In a product development (PD) or project management (PM) context, we build a mathematical model (e.g., formulate an optimization problem or a DSM model) to calculate how long the PD project would take (or cost) given the various activity durations and rework probabilities. If we want to use a machine learning (ML) approach to address the same problem, we would consider available historical PD project data (e.g., number of activities, nominal activity duration, rework probabilities, etc.) and feed it into the selected ML algorithm and also tell the algorithm the project duration. Then, the ML algorithm would gradually develop the ability to predict how long the project will take given a particular set of inputs.

obviously, the ML approach requires a lot of historical data to be useful, but its main advantage is that the “intelligence acquisition” and refinement can be automated. On the other hand math models require accurate input and assumptions to be useful and provide accurate answers. Also, the dynamics of the process must be fully understood, in which case exact solutions would likely be possible. Finally, the constraints of the model may not produce solutions that are as robust in a real-world context as the machine learning model.

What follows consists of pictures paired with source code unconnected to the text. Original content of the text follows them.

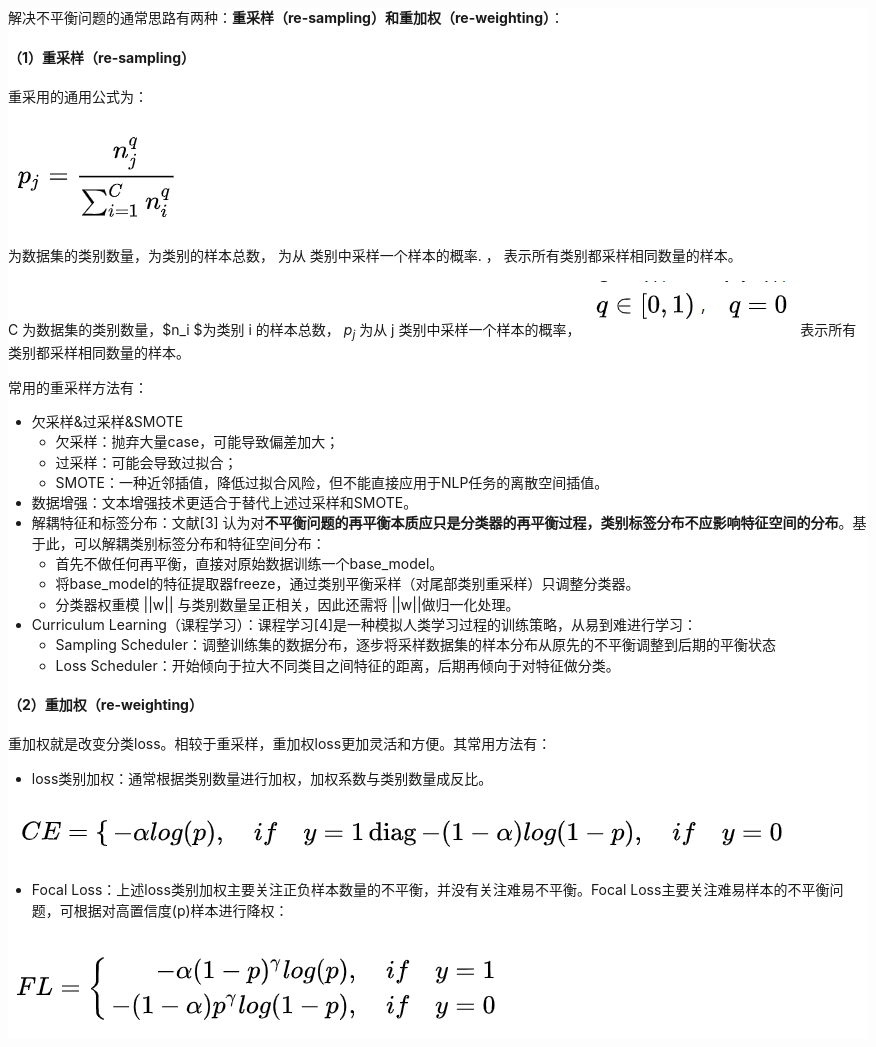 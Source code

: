 解决不平衡问题的通常思路有两种：**重采样（re-sampling）**和**重加权（re-weighting）**：

#### （1）重采样（re-sampling）

重采用的通用公式为：

![](img/20200815201034.png)

为数据集的类别数量，为类别的样本总数， 为从 类别中采样一个样本的概率. ， 表示所有类别都采样相同数量的样本。

C 为数据集的类别数量，$n_i $为类别 i 的样本总数， $p_j$ 为从 j 类别中采样一个样本的概率，![](img/20200815201234.png)  表示所有类别都采样相同数量的样本。

常用的重采样方法有：

- 欠采样&过采样&SMOTE
  - 欠采样：抛弃大量case，可能导致偏差加大；
  - 过采样：可能会导致过拟合；
  - SMOTE：一种近邻插值，降低过拟合风险，但不能直接应用于NLP任务的离散空间插值。
- 数据增强：文本增强技术更适合于替代上述过采样和SMOTE。
- 解耦特征和标签分布：文献[3] 认为对**不平衡问题的再平衡本质应只是分类器的再平衡过程，类别标签分布不应影响特征空间的分布**。基于此，可以解耦类别标签分布和特征空间分布：
  - 首先不做任何再平衡，直接对原始数据训练一个base_model。
  - 将base_model的特征提取器freeze，通过类别平衡采样（对尾部类别重采样）只调整分类器。
  - 分类器权重模 ||w|| 与类别数量呈正相关，因此还需将  ||w||做归一化处理。
- Curriculum Learning（课程学习）：课程学习[4]是一种模拟人类学习过程的训练策略，从易到难进行学习：
  - Sampling Scheduler：调整训练集的数据分布，逐步将采样数据集的样本分布从原先的不平衡调整到后期的平衡状态
  - Loss Scheduler：开始倾向于拉大不同类目之间特征的距离，后期再倾向于对特征做分类。

#### （2）重加权（re-weighting）

重加权就是改变分类loss。相较于重采样，重加权loss更加灵活和方便。其常用方法有：

- loss类别加权：通常根据类别数量进行加权，加权系数与类别数量成反比。

![](img/20200815202133.png)

- Focal Loss：上述loss类别加权主要关注正负样本数量的不平衡，并没有关注难易不平衡。Focal Loss主要关注难易样本的不平衡问题，可根据对高置信度(p)样本进行降权：

![](img/20200815202203.png)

The ideal model combines both elements of mathematical modeling and machine learning. Such a solution would have exact solutions and low computational requirements of the mathematical model, but could introduce some robustness to the model through machine learning.  For example, ML can be used to figure out (from analyzing historical data) which activities are iterated / repeated the most and under what conditions, learning by doing, or other forms of project disruptions.